=== Problem requirements ===
Below are records; quote them exactly from the first line through the line that contains "存储下载。复制日志文件包含有关要修复的已失败 Blob 或文件的信息。|".

=== Exercise input ===
○ ○ ○
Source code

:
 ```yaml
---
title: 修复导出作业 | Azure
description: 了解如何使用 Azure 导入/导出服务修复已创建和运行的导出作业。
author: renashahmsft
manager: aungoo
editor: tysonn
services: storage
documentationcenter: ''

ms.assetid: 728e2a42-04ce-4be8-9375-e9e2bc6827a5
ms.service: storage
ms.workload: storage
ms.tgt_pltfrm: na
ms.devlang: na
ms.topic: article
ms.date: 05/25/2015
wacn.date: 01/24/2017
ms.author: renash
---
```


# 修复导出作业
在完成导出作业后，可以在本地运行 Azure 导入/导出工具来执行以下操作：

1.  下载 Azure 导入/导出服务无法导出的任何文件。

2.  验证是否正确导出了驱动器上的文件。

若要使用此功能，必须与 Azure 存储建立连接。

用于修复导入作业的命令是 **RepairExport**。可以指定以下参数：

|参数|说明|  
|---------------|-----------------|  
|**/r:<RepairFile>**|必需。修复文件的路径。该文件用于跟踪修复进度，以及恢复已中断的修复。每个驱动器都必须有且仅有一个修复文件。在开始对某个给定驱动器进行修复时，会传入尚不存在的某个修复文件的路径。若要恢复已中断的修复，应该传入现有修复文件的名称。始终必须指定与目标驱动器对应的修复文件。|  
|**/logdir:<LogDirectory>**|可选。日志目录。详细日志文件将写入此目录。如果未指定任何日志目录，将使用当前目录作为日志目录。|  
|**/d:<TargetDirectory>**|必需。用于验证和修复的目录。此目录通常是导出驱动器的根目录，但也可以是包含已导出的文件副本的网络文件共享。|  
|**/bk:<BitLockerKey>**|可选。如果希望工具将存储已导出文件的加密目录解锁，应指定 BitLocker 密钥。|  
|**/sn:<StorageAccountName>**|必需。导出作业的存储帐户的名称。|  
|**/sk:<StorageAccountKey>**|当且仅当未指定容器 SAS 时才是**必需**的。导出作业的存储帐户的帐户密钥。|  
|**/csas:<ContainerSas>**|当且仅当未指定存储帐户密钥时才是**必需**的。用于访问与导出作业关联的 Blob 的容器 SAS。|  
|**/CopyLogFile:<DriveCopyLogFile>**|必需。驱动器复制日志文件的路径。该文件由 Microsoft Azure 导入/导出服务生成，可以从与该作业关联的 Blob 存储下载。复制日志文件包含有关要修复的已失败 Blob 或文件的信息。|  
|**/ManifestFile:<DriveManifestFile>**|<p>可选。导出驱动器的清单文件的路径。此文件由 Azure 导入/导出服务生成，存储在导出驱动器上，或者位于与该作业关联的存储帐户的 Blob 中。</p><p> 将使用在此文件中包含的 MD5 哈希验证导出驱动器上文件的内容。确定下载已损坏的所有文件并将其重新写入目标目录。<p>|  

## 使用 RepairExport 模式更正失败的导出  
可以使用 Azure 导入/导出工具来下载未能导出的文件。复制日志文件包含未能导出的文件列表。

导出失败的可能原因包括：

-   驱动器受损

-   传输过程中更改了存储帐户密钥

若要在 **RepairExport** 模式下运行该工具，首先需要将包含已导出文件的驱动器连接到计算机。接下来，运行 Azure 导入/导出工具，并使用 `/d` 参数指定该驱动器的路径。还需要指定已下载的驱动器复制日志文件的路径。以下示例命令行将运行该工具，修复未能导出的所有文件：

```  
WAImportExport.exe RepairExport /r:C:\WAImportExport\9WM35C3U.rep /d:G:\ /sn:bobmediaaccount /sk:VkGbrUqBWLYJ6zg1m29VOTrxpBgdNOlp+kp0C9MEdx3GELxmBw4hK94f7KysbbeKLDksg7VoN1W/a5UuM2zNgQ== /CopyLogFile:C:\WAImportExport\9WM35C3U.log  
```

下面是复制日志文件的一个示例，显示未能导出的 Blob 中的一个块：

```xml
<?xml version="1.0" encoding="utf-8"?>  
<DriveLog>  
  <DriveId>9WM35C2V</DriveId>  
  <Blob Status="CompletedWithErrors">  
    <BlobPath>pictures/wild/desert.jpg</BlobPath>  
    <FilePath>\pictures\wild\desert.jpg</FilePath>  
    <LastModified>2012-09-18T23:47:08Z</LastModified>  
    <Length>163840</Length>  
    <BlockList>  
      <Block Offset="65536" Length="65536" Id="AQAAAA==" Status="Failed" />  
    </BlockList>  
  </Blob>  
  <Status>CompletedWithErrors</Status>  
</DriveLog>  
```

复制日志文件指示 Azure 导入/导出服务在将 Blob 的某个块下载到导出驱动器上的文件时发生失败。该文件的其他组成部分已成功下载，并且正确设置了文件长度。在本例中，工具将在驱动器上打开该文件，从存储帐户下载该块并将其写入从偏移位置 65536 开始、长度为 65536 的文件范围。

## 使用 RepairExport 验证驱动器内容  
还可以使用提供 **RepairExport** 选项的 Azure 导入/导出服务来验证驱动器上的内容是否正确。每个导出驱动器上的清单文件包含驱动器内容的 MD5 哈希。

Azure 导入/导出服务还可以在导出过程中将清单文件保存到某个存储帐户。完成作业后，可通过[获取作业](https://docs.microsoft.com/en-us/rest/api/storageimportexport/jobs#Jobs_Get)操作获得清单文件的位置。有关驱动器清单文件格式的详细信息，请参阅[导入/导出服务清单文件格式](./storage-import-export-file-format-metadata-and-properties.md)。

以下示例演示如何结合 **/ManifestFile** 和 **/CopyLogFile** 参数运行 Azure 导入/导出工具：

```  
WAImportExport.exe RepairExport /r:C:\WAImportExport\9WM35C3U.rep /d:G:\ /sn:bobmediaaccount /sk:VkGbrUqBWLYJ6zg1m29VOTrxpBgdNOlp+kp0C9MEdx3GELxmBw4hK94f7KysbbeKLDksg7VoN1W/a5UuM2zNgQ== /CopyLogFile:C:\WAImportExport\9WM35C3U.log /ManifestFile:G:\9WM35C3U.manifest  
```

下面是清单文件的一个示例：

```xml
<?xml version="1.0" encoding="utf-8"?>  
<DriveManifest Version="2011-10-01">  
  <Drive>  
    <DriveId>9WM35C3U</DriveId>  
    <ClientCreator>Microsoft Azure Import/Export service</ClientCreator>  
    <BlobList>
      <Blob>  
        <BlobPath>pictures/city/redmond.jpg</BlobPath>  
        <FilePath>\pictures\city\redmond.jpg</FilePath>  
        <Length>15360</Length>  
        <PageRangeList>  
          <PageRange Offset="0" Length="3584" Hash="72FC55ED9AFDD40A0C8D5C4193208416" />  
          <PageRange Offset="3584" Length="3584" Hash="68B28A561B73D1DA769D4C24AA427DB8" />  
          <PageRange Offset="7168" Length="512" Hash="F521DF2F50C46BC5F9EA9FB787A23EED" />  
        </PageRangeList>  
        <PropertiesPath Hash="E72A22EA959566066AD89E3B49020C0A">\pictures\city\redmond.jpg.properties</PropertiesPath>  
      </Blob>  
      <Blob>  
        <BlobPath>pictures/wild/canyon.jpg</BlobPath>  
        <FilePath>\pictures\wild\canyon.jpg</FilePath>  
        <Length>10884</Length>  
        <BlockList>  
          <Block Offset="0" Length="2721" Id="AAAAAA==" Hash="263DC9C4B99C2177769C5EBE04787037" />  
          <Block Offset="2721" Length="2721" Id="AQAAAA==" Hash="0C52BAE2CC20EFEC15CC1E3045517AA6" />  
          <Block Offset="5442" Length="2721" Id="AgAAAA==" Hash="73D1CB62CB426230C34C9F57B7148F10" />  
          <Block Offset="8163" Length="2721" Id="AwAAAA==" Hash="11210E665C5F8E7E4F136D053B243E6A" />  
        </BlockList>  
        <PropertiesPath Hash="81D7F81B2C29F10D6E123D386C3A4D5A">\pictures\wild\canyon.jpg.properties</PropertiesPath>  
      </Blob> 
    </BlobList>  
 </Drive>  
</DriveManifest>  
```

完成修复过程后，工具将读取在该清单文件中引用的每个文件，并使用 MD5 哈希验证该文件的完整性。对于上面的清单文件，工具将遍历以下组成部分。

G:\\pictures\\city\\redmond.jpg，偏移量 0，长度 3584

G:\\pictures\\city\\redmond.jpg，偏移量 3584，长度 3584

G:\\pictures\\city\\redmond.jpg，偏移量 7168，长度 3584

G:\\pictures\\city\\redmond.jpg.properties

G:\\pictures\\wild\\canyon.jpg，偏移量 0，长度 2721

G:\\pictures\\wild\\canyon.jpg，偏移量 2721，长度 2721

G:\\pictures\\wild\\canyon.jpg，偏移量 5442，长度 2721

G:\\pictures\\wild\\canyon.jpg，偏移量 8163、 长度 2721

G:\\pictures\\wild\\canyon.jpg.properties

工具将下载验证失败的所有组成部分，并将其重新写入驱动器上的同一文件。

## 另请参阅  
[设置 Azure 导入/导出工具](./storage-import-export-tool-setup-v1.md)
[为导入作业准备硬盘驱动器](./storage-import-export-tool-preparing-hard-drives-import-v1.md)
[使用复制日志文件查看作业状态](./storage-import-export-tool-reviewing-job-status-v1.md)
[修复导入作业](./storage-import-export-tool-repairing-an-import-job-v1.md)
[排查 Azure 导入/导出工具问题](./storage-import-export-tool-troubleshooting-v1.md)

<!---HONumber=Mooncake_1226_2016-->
○ ○ ○
=== Task response ===
Source code

:
 ```yaml
---
title: 修复导出作业 | Azure
description: 了解如何使用 Azure 导入/导出服务修复已创建和运行的导出作业。
author: renashahmsft
manager: aungoo
editor: tysonn
services: storage
documentationcenter: ''

ms.assetid: 728e2a42-04ce-4be8-9375-e9e2bc6827a5
ms.service: storage
ms.workload: storage
ms.tgt_pltfrm: na
ms.devlang: na
ms.topic: article
ms.date: 05/25/2015
wacn.date: 01/24/2017
ms.author: renash
---
```


# 修复导出作业
在完成导出作业后，可以在本地运行 Azure 导入/导出工具来执行以下操作：

1.  下载 Azure 导入/导出服务无法导出的任何文件。

2.  验证是否正确导出了驱动器上的文件。

若要使用此功能，必须与 Azure 存储建立连接。

用于修复导入作业的命令是 **RepairExport**。可以指定以下参数：

|参数|说明|  
|---------------|-----------------|  
|**/r:<RepairFile>**|必需。修复文件的路径。该文件用于跟踪修复进度，以及恢复已中断的修复。每个驱动器都必须有且仅有一个修复文件。在开始对某个给定驱动器进行修复时，会传入尚不存在的某个修复文件的路径。若要恢复已中断的修复，应该传入现有修复文件的名称。始终必须指定与目标驱动器对应的修复文件。|  
|**/logdir:<LogDirectory>**|可选。日志目录。详细日志文件将写入此目录。如果未指定任何日志目录，将使用当前目录作为日志目录。|  
|**/d:<TargetDirectory>**|必需。用于验证和修复的目录。此目录通常是导出驱动器的根目录，但也可以是包含已导出的文件副本的网络文件共享。|  
|**/bk:<BitLockerKey>**|可选。如果希望工具将存储已导出文件的加密目录解锁，应指定 BitLocker 密钥。|  
|**/sn:<StorageAccountName>**|必需。导出作业的存储帐户的名称。|  
|**/sk:<StorageAccountKey>**|当且仅当未指定容器 SAS 时才是**必需**的。导出作业的存储帐户的帐户密钥。|  
|**/csas:<ContainerSas>**|当且仅当未指定存储帐户密钥时才是**必需**的。用于访问与导出作业关联的 Blob 的容器 SAS。|  
|**/CopyLogFile:<DriveCopyLogFile>**|必需。驱动器复制日志文件的路径。该文件由 Microsoft Azure 导入/导出服务生成，可以从与该作业关联的 Blob 存储下载。复制日志文件包含有关要修复的已失败 Blob 或文件的信息。|  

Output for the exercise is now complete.